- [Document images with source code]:
------------------------------------------------------------------------
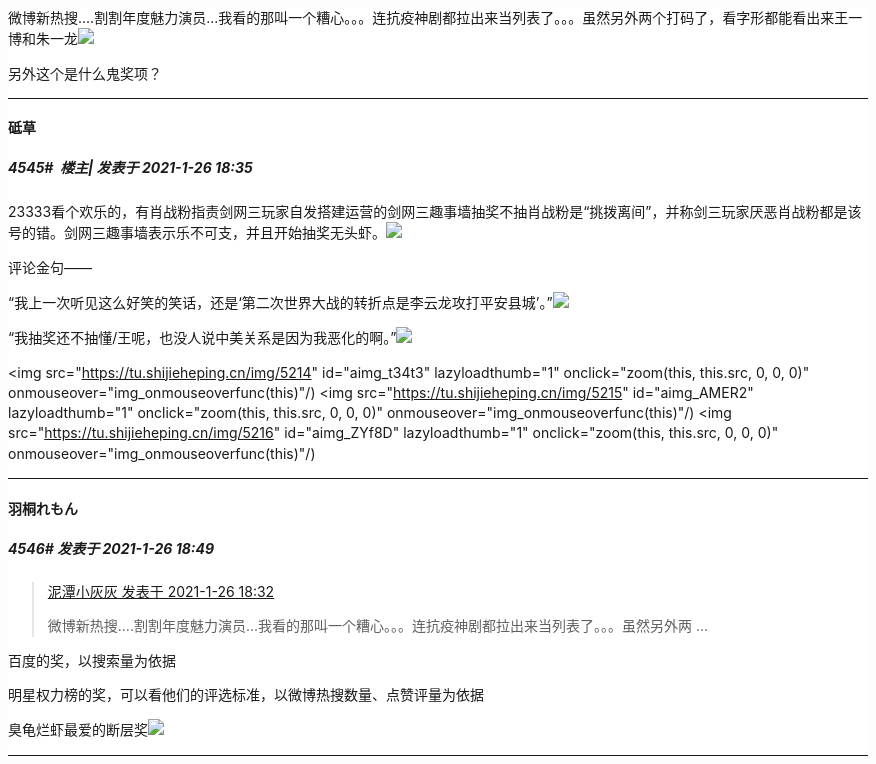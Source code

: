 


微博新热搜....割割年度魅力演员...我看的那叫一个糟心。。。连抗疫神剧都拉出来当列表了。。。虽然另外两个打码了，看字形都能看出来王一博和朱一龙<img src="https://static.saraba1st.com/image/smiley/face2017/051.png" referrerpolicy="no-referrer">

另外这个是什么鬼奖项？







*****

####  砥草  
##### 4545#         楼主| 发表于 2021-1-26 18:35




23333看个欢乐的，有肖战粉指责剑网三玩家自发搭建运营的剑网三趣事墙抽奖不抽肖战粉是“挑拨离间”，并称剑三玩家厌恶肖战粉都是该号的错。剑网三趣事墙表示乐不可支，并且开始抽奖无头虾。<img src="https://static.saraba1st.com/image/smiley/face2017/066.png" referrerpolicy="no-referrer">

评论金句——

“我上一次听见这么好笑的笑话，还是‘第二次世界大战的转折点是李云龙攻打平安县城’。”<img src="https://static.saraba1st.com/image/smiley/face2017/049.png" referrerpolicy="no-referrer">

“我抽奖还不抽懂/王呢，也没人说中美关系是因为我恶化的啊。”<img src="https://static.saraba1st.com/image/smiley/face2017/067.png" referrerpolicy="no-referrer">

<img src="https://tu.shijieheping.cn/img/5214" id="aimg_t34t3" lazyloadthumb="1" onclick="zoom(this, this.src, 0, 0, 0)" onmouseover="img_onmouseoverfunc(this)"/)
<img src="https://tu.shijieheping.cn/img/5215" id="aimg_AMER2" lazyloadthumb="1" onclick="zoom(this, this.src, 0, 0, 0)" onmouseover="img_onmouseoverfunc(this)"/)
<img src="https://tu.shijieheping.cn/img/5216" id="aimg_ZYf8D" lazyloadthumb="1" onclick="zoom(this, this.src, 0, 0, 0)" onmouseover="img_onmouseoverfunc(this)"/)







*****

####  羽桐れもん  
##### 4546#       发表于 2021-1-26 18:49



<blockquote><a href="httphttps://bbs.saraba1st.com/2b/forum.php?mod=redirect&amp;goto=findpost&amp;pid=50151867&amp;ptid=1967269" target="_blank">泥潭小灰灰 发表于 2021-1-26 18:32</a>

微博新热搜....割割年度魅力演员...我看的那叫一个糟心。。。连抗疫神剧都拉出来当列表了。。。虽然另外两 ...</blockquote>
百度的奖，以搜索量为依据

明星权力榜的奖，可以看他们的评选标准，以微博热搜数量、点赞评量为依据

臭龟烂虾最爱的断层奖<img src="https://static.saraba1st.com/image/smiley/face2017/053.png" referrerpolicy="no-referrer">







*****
------------------------------------------------------------------------
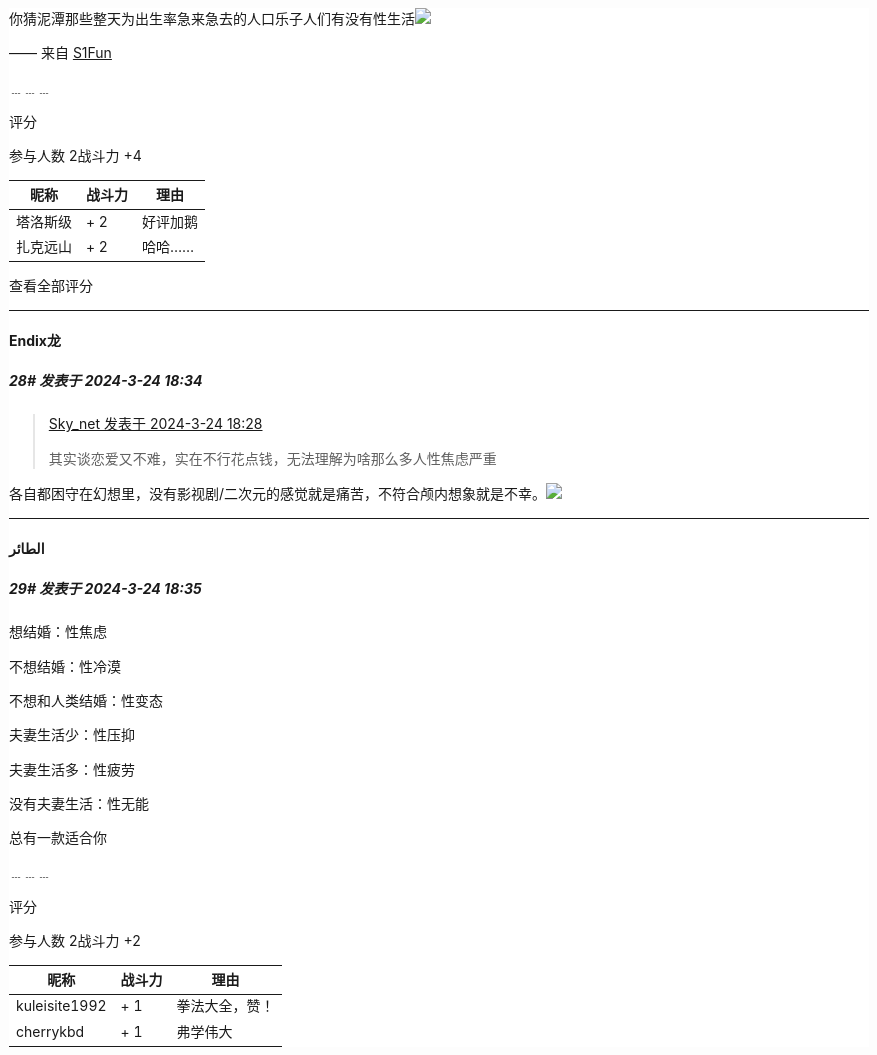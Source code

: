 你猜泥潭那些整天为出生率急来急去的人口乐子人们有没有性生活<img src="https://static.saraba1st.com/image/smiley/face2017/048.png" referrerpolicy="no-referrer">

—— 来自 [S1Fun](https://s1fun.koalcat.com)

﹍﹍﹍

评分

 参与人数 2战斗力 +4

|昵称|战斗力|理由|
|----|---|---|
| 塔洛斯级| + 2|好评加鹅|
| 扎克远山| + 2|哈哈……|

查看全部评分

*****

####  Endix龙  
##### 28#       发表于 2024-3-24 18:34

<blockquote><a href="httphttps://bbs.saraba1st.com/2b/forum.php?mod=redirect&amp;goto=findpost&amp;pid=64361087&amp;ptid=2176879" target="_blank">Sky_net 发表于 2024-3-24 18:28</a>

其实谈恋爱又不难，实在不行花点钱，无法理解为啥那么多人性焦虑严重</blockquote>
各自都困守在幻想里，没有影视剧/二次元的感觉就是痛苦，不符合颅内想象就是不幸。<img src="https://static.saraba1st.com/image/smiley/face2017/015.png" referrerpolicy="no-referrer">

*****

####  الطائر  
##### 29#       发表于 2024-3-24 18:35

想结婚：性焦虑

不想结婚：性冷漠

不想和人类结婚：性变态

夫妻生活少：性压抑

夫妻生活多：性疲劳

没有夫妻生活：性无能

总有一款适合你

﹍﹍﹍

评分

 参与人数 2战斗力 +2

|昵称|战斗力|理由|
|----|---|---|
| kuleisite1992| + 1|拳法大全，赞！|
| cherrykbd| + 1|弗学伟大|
------------------------------------------------------------------------
- [PROBLEM DETAILS]: Where a line above holds the word "redirect", copy it.

- [RESPONSE FOR THIS EXERCISE]:
<blockquote><a href="httphttps://bbs.saraba1st.com/2b/forum.php?mod=redirect&amp;goto=findpost&amp;pid=50151867&amp;ptid=1967269" target="_blank">泥潭小灰灰 发表于 2021-1-26 18:32</a>
<blockquote><a href="httphttps://bbs.saraba1st.com/2b/forum.php?mod=redirect&amp;goto=findpost&amp;pid=64361087&amp;ptid=2176879" target="_blank">Sky_net 发表于 2024-3-24 18:28</a>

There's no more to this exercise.